ENTRIES SUPPLIED >>
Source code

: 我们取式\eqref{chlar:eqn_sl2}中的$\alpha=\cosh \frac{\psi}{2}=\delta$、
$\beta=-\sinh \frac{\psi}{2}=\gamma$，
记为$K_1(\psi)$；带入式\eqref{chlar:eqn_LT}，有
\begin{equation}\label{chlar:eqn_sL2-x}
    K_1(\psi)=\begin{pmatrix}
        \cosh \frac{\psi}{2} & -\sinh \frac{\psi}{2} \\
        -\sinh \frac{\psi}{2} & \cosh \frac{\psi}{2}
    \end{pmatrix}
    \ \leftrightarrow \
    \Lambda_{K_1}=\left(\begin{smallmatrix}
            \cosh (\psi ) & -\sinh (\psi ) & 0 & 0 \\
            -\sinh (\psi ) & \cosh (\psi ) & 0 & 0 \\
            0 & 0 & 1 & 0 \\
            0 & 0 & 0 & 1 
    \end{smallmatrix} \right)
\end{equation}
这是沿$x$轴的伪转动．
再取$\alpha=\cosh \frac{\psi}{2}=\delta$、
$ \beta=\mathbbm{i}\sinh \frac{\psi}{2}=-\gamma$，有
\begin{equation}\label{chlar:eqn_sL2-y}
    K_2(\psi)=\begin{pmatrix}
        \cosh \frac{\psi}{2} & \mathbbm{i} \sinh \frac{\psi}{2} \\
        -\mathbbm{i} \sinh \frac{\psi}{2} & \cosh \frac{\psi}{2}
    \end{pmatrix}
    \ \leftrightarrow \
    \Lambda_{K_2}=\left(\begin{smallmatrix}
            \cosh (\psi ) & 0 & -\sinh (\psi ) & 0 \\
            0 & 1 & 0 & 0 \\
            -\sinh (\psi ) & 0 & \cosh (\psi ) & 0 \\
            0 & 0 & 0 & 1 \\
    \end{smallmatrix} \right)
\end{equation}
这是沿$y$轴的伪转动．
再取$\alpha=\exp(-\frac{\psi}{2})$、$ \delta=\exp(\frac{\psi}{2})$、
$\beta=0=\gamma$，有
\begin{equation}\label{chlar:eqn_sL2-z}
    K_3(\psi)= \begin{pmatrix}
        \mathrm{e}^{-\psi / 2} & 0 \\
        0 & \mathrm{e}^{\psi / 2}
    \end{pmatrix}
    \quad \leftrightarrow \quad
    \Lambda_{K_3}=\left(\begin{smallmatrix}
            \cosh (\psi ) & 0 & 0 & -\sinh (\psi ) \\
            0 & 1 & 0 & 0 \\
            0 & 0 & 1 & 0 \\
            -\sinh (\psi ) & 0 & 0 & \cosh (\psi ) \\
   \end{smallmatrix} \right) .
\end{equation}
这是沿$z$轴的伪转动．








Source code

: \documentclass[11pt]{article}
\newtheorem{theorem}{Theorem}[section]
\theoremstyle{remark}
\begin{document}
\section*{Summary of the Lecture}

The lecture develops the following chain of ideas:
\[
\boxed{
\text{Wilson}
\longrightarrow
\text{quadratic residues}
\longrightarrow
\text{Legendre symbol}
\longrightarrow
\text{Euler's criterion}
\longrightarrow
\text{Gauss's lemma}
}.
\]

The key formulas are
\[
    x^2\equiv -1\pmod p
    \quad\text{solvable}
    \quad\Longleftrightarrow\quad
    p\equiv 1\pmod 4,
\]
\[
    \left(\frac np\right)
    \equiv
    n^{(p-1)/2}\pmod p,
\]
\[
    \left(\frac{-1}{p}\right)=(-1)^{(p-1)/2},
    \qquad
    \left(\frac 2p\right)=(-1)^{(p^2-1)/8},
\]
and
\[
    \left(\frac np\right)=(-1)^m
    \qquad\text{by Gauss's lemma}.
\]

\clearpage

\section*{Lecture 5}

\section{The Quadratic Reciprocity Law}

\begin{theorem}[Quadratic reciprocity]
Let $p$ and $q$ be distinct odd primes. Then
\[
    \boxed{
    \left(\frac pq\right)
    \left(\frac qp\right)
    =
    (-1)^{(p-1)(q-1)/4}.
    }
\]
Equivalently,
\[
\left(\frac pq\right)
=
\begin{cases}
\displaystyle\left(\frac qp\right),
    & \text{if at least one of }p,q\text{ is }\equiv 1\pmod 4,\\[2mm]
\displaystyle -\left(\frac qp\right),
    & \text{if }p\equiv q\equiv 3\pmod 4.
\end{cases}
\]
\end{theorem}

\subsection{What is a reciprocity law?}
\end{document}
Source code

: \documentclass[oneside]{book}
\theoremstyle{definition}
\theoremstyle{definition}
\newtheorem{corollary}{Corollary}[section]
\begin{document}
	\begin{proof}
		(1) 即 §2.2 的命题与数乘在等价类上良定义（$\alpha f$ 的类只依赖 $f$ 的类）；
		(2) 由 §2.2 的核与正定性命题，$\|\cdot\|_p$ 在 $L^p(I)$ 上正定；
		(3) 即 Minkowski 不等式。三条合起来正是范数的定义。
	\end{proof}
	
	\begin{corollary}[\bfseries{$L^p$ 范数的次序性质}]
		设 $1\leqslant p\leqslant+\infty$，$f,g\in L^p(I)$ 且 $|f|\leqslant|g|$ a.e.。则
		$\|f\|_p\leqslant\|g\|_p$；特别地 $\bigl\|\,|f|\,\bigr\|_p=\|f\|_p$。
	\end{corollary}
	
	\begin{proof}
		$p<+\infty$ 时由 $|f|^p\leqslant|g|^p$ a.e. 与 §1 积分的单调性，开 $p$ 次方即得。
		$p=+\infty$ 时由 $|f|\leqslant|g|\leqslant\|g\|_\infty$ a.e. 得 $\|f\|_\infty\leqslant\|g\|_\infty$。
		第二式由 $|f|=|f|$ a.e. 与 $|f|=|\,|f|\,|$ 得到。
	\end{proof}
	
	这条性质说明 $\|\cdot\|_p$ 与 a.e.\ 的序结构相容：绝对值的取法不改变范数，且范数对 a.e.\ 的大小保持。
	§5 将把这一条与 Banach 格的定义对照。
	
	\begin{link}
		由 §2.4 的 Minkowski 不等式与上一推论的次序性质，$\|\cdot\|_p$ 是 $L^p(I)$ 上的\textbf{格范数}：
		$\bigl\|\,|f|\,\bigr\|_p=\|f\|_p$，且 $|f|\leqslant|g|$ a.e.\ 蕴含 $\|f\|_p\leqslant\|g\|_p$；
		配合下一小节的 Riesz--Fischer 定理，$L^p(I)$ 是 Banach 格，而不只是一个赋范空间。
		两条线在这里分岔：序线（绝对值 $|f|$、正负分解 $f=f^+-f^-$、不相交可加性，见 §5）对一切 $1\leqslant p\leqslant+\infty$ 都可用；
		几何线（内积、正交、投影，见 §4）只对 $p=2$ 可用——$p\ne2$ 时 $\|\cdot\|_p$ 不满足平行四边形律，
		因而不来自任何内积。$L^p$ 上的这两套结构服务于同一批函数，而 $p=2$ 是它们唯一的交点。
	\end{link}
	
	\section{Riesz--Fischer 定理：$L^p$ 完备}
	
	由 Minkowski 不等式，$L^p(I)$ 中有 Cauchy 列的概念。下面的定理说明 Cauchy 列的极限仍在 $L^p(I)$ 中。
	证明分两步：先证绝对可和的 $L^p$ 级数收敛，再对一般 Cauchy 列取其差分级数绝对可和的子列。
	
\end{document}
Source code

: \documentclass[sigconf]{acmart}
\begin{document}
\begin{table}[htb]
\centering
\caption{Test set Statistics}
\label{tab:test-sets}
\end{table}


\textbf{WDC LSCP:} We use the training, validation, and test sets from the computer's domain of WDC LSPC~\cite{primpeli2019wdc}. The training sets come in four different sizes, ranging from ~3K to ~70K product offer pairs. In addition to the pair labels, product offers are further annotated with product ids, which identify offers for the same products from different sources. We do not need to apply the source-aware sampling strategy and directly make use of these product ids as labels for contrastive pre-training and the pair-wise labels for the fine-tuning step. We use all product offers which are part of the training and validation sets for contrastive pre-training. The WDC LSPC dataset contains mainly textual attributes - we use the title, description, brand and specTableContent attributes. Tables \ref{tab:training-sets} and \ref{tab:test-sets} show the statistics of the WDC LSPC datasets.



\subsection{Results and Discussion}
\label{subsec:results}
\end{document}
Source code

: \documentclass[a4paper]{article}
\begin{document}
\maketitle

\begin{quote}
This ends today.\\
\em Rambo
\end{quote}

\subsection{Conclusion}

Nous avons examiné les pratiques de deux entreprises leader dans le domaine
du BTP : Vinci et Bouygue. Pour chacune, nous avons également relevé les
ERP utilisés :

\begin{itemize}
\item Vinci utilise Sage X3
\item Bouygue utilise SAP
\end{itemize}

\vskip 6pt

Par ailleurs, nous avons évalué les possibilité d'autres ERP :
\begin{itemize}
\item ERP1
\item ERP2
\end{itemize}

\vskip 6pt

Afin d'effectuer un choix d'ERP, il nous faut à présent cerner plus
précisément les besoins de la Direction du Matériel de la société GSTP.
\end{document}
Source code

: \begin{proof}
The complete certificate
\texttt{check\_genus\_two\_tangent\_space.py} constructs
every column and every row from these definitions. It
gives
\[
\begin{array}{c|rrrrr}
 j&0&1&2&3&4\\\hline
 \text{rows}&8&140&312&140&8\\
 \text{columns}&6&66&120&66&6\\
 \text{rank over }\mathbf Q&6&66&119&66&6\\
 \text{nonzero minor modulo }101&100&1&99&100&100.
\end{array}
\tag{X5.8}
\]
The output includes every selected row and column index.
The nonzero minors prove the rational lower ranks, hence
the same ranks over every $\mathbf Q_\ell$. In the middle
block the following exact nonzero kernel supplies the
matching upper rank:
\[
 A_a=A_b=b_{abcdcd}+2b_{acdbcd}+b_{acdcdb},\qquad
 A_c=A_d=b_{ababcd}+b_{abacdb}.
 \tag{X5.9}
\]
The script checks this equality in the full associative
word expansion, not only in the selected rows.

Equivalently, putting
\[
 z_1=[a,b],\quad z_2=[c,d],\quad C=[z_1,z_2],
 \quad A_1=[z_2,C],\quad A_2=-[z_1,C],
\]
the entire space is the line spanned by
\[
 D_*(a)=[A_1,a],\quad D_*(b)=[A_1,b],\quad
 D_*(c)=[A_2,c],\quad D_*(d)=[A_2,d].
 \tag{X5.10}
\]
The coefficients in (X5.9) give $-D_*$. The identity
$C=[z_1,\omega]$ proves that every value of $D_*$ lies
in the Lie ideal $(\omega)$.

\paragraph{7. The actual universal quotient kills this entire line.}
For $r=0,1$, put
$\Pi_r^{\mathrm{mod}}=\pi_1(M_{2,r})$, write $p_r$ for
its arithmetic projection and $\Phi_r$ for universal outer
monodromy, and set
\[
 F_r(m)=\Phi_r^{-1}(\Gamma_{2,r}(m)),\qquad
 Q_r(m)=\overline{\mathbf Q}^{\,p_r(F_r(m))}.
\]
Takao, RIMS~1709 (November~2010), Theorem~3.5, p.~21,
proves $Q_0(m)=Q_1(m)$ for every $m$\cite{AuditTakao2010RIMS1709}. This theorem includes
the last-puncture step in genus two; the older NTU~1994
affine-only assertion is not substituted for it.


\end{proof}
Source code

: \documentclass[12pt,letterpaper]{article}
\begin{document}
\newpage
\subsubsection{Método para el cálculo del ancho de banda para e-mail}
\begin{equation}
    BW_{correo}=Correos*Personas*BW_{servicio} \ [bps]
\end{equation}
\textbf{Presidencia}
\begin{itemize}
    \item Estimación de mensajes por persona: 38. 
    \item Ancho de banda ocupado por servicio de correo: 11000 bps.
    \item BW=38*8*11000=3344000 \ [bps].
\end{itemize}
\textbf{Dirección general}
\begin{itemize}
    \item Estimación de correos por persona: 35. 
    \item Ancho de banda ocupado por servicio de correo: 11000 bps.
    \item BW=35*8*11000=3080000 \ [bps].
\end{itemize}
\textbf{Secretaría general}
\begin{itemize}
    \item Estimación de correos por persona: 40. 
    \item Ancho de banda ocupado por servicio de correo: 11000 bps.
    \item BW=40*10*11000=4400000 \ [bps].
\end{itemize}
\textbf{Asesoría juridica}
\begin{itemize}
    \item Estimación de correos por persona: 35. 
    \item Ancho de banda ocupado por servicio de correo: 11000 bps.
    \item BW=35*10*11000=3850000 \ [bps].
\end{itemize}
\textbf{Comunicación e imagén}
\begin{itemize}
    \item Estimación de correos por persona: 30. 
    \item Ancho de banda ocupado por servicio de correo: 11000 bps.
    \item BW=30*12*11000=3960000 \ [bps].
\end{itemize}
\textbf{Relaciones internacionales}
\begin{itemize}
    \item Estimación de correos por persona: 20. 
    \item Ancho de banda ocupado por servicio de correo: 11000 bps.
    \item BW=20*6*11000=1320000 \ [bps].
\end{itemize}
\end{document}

PROMPT >>
Show every line of the listing that includes the word "smallmatrix".

FINISHED EXERCISE >>
    \Lambda_{K_1}=\left(\begin{smallmatrix}
    \end{smallmatrix} \right)
    \Lambda_{K_2}=\left(\begin{smallmatrix}
    \end{smallmatrix} \right)
    \Lambda_{K_3}=\left(\begin{smallmatrix}
   \end{smallmatrix} \right) .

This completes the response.